Two mothers who joined forces to fight for homeless families like their own say they won’t give up until every family has a secure place to call home.
Tamara Kearns and Gwen Connell yesterday launched Housing Action, a campaign group run by and for the people they call the “new homeless”.
“When you talk about homelessness, certain images come to mind — often of drink and drugs. That makes it hard for people to speak out and to say ‘I’m homeless too’,” said Ms Kearns.
“The new homeless are ordinary people who have just been priced out of the market. They don’t earn enough to get a mortgage, because they’re earning they can’t get rent allowance and if they don’t have a wage, they find landlords won’t accept rent allowance tenants anyway.”
Four more mothers in similar circumstances joined the organising committee before the formal launch and a Housing Action Facebook site created yesterday morning had 150 supporters within hours.
While the founding members are based in Dublin, they’ve already had contacts from across the country and determined to make their campaign a nationwide movement.

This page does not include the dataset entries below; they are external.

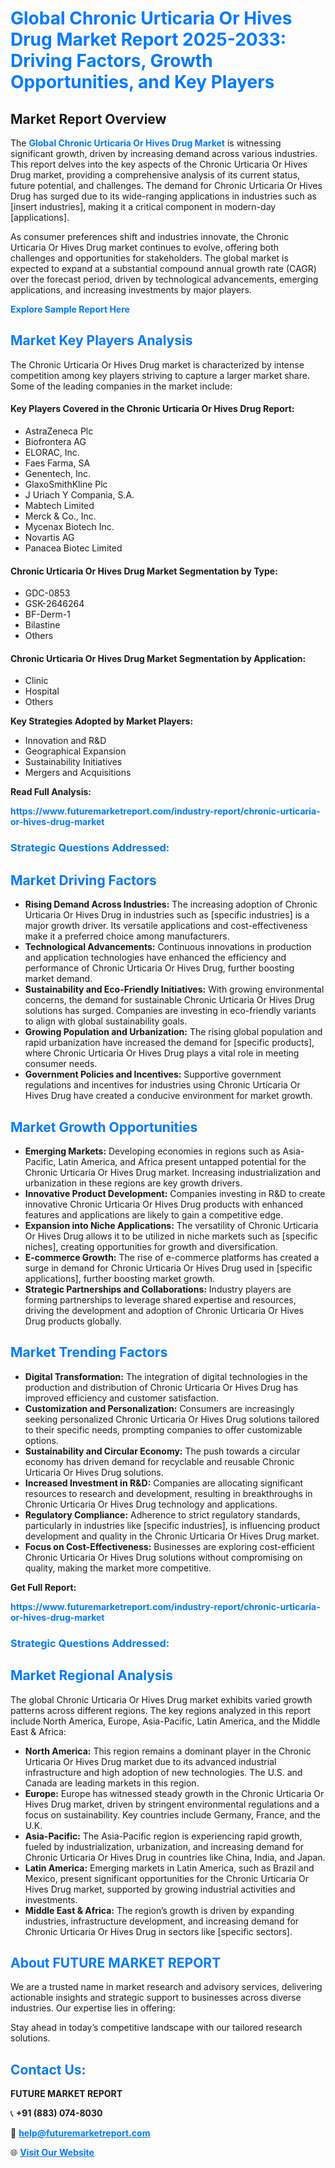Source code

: <h1 style="color: #007BFF;">Global Chronic Urticaria Or Hives Drug Market Report 2025-2033: Driving Factors, Growth Opportunities, and Key Players</h1>

<section id="overview">
<h2>Market Report Overview</h2>
<p>The <a href="https://www.futuremarketreport.com/industry-report/chronic-urticaria-or-hives-drug-market" style="color: #007BFF; text-decoration: none;"><strong>Global Chronic Urticaria Or Hives Drug Market</strong></a> is witnessing significant growth, driven by increasing demand across various industries. This report delves into the key aspects of the Chronic Urticaria Or Hives Drug market, providing a comprehensive analysis of its current status, future potential, and challenges. The demand for Chronic Urticaria Or Hives Drug has surged due to its wide-ranging applications in industries such as [insert industries], making it a critical component in modern-day [applications].</p>
<p>As consumer preferences shift and industries innovate, the Chronic Urticaria Or Hives Drug market continues to evolve, offering both challenges and opportunities for stakeholders. The global market is expected to expand at a substantial compound annual growth rate (CAGR) over the forecast period, driven by technological advancements, emerging applications, and increasing investments by major players.</p>
</section>

<section id="overview">
<p><a href="https://www.futuremarketreport.com/request-sample/reportId=86188" style="color: #007BFF; text-decoration: none;"><strong>Explore Sample Report Here</strong></a></p>
</section>

<section id="key-players">
<h2 style="color: #007BFF;">Market Key Players Analysis</h2>
<p>The Chronic Urticaria Or Hives Drug market is characterized by intense competition among key players striving to capture a larger market share. Some of the leading companies in the market include:</p>
<h4>Key Players Covered in the Chronic Urticaria Or Hives Drug Report:</h4>
<ul><li>AstraZeneca Plc</li><li>Biofrontera AG</li><li>ELORAC, Inc.</li><li>Faes Farma, SA</li><li>Genentech, Inc.</li><li>GlaxoSmithKline Plc</li><li>J Uriach Y Compania, S.A.</li><li>Mabtech Limited</li><li>Merck &amp; Co., Inc.</li><li>Mycenax Biotech Inc.</li><li>Novartis AG</li><li>Panacea Biotec Limited</li></ul>
<h4>Chronic Urticaria Or Hives Drug Market Segmentation by Type:</h4>
<ul><li>GDC-0853</li><li>GSK-2646264</li><li>BF-Derm-1</li><li>Bilastine</li><li>Others</li></ul>

<h4>Chronic Urticaria Or Hives Drug Market Segmentation by Application:</h4>
<ul><li>Clinic</li><li>Hospital</li><li>Others</li></ul>
<p><strong>Key Strategies Adopted by Market Players:</strong></p>
<ul>
<li>Innovation and R&D</li>
<li>Geographical Expansion</li>
<li>Sustainability Initiatives</li>
<li>Mergers and Acquisitions</li>
</ul>
</section>

<section>
<p><strong>Read Full Analysis: </strong></p><a href="https://www.futuremarketreport.com/industry-report/chronic-urticaria-or-hives-drug-market" style="color: #007BFF; text-decoration: none;"><strong>https://www.futuremarketreport.com/industry-report/chronic-urticaria-or-hives-drug-market</strong></a>
<h3 style="color: #007BFF;">Strategic Questions Addressed:</h3>
</section>

<section id="driving-factors">
<h2 style="color: #007BFF;">Market Driving Factors</h2>
<ul>
<li><strong>Rising Demand Across Industries:</strong> The increasing adoption of Chronic Urticaria Or Hives Drug in industries such as [specific industries] is a major growth driver. Its versatile applications and cost-effectiveness make it a preferred choice among manufacturers.</li>
<li><strong>Technological Advancements:</strong> Continuous innovations in production and application technologies have enhanced the efficiency and performance of Chronic Urticaria Or Hives Drug, further boosting market demand.</li>
<li><strong>Sustainability and Eco-Friendly Initiatives:</strong> With growing environmental concerns, the demand for sustainable Chronic Urticaria Or Hives Drug solutions has surged. Companies are investing in eco-friendly variants to align with global sustainability goals.</li>
<li><strong>Growing Population and Urbanization:</strong> The rising global population and rapid urbanization have increased the demand for [specific products], where Chronic Urticaria Or Hives Drug plays a vital role in meeting consumer needs.</li>
<li><strong>Government Policies and Incentives:</strong> Supportive government regulations and incentives for industries using Chronic Urticaria Or Hives Drug have created a conducive environment for market growth.</li>
</ul>
</section>

<section id="growth-opportunities">
<h2 style="color: #007BFF;">Market Growth Opportunities</h2>
<ul>
<li><strong>Emerging Markets:</strong> Developing economies in regions such as Asia-Pacific, Latin America, and Africa present untapped potential for the Chronic Urticaria Or Hives Drug market. Increasing industrialization and urbanization in these regions are key growth drivers.</li>
<li><strong>Innovative Product Development:</strong> Companies investing in R&D to create innovative Chronic Urticaria Or Hives Drug products with enhanced features and applications are likely to gain a competitive edge.</li>
<li><strong>Expansion into Niche Applications:</strong> The versatility of Chronic Urticaria Or Hives Drug allows it to be utilized in niche markets such as [specific niches], creating opportunities for growth and diversification.</li>
<li><strong>E-commerce Growth:</strong> The rise of e-commerce platforms has created a surge in demand for Chronic Urticaria Or Hives Drug used in [specific applications], further boosting market growth.</li>
<li><strong>Strategic Partnerships and Collaborations:</strong> Industry players are forming partnerships to leverage shared expertise and resources, driving the development and adoption of Chronic Urticaria Or Hives Drug products globally.</li>
</ul>
</section>

<section id="trending-factors">
<h2 style="color: #007BFF;">Market Trending Factors</h2>
<ul>
<li><strong>Digital Transformation:</strong> The integration of digital technologies in the production and distribution of Chronic Urticaria Or Hives Drug has improved efficiency and customer satisfaction.</li>
<li><strong>Customization and Personalization:</strong> Consumers are increasingly seeking personalized Chronic Urticaria Or Hives Drug solutions tailored to their specific needs, prompting companies to offer customizable options.</li>
<li><strong>Sustainability and Circular Economy:</strong> The push towards a circular economy has driven demand for recyclable and reusable Chronic Urticaria Or Hives Drug solutions.</li>
<li><strong>Increased Investment in R&D:</strong> Companies are allocating significant resources to research and development, resulting in breakthroughs in Chronic Urticaria Or Hives Drug technology and applications.</li>
<li><strong>Regulatory Compliance:</strong> Adherence to strict regulatory standards, particularly in industries like [specific industries], is influencing product development and quality in the Chronic Urticaria Or Hives Drug market.</li>
<li><strong>Focus on Cost-Effectiveness:</strong> Businesses are exploring cost-efficient Chronic Urticaria Or Hives Drug solutions without compromising on quality, making the market more competitive.</li>
</ul>
</section>

<section>
<p><strong>Get Full Report: </strong></p><a href="https://www.futuremarketreport.com/industry-report/chronic-urticaria-or-hives-drug-market" style="color: #007BFF; text-decoration: none;"><strong>https://www.futuremarketreport.com/industry-report/chronic-urticaria-or-hives-drug-market</strong></a>
<h3 style="color: #007BFF;">Strategic Questions Addressed:</h3>
</section>


<section id="regional-analysis">
<h2 style="color: #007BFF;">Market Regional Analysis</h2>
<p>The global Chronic Urticaria Or Hives Drug market exhibits varied growth patterns across different regions. The key regions analyzed in this report include North America, Europe, Asia-Pacific, Latin America, and the Middle East & Africa:</p>
<ul>
<li><strong>North America:</strong> This region remains a dominant player in the Chronic Urticaria Or Hives Drug market due to its advanced industrial infrastructure and high adoption of new technologies. The U.S. and Canada are leading markets in this region.</li>
<li><strong>Europe:</strong> Europe has witnessed steady growth in the Chronic Urticaria Or Hives Drug market, driven by stringent environmental regulations and a focus on sustainability. Key countries include Germany, France, and the U.K.</li>
<li><strong>Asia-Pacific:</strong> The Asia-Pacific region is experiencing rapid growth, fueled by industrialization, urbanization, and increasing demand for Chronic Urticaria Or Hives Drug in countries like China, India, and Japan.</li>
<li><strong>Latin America:</strong> Emerging markets in Latin America, such as Brazil and Mexico, present significant opportunities for the Chronic Urticaria Or Hives Drug market, supported by growing industrial activities and investments.</li>
<li><strong>Middle East & Africa:</strong> The region’s growth is driven by expanding industries, infrastructure development, and increasing demand for Chronic Urticaria Or Hives Drug in sectors like [specific sectors].</li>
</ul>
</section>

<footer>
<h2 style="color: #007BFF;">About FUTURE MARKET REPORT</h2>
<p>We are a trusted name in market research and advisory services, delivering actionable insights and strategic support to businesses across diverse industries. Our expertise lies in offering:</p>

<p>Stay ahead in today’s competitive landscape with our tailored research solutions.</p>

<h2 style="color: #007BFF;">Contact Us:</h2>
<p><strong>FUTURE MARKET REPORT</strong></p>
<p>📞 <strong>+91 (883) 074-8030</strong></p>
<p>📧 <strong><a href="mailto:help@futuremarketreport.com" style="color: #007BFF;">help@futuremarketreport.com</a></strong></p>
<p>🌐 <strong><a href="https://www.futuremarketreport.com/" style="color: #007BFF;">Visit Our Website</a></strong></p>
</footer>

Their aim is to force the Government to build more houses and to introduce rent controls for those renting in the private sector. But in the meantime they’ll be offering advice and moral support for families caught in the homelessness trap.
“It’s a national crisis and something has got to be done about it,” said Mrs Kearns, who is staying with her husband and two children in emergency accommodation.
“At this stage I am past all my fears of coming out and speaking up and I’m not going to stop until I have made a difference.”
The group was established as local authorities recorded on average a 42% increase in the number of people applying for social housing since last year and as homelessness campaigners warned of a dramatic increase in the number of families needing emergency accommodation.
Focus Ireland said it was now seeing 32 families become homeless each month compared to eight per month two years ago and Fr Peter McVerry warned of a tsunami of homelessness coming down the line.
The State’s Housing Agency has announced it will hold a housing summit on June 9 to bring together state, charitable and professional bodies involved in the housing sector to come up with short-term solutions to the problem.
Chairman Conor Skehan said he accepted Fr Peter McVerry’s warning. “We have a serious issue. What he says is correct. It will become a crisis if we don’t act.” He said if left solely to the construction industry to provide housing, there would be a delay of two years before the necessary new builds came on stream.
In the meantime, he said initiatives such as the recent allocation of Government grants to local authorities to get boarded-up homes back into usage was a positive step and more short-term responses needed to be found.
Harsh realities that homeless families face
By Noel Baker
* Anne, 29, has an 11-month-old baby, Tom, and is pregnant. Anne was living with her family of origin until a fire in their house meant they had to move out. Anne presented as homeless, thinking this would help with being urgently allocated local authority housing. This didn’t happen.
She has been homeless for eight months and been moved to seven B&B homeless centres. Due to the constant moving, Tom hasn’t been receiving regular check-ups and has missed vaccinations. Homeless accommodation has been unsuitable for him as he doesn’t have the opportunity to play or spend time on the floor to help develop his motor skills. The lack of adequate facilities affects Anne’s ability to properly sterilise bottles and provide the right food for Tom. She has also been unable to attend pre-natal checks to make sure her pregnancy is progressing as it should.
They have both witnessed drug use in a number of the centres. Anne’s isolation led her to a relationship that turned violent, which Tom witnessed. Living in B&B accommodation means they are either out all day, where he’s in the buggy while they wander around the city killing time, or in the B&B all day where he spends most of the day in the cot.
The lack of a proper home is affecting their relationship, Anne’s emotional and mental wellbeing, and Tom’s development and emotional health.
* Alice, 36, and Dave, 37, have five children and are expecting a sixth. They have been living in private accommodation, but the landlord they’re renting from has had his property taken over by Nama.
Agents have informed them of their intention to sell the house and given them a date to leave. While they are in some rent arrears, they have been paying consistently through an agreed arrangement with the landlord.
Alice and Dave have had serious problems trying to find another house through private renting. They have been refused a number of houses on the basis the landlord did not accept rent allowance. There is also a serious shortfall between rent supplement and the cost of renting to meet their needs and they would need increased financial support.
The family has struggled to be placed on the local authority housing list and it has also been suggested to them that the authority will struggle to find a house for them anyway, given the size of the family. They are likely be waiting “a while” before they can be housed.
They have been advised that if they cannot arrange private accommodation by the time they must leave their current house, they should go to the local council on the morning of their eviction and register as homeless. They will then be placed in emergency homeless accommodation (a hotel).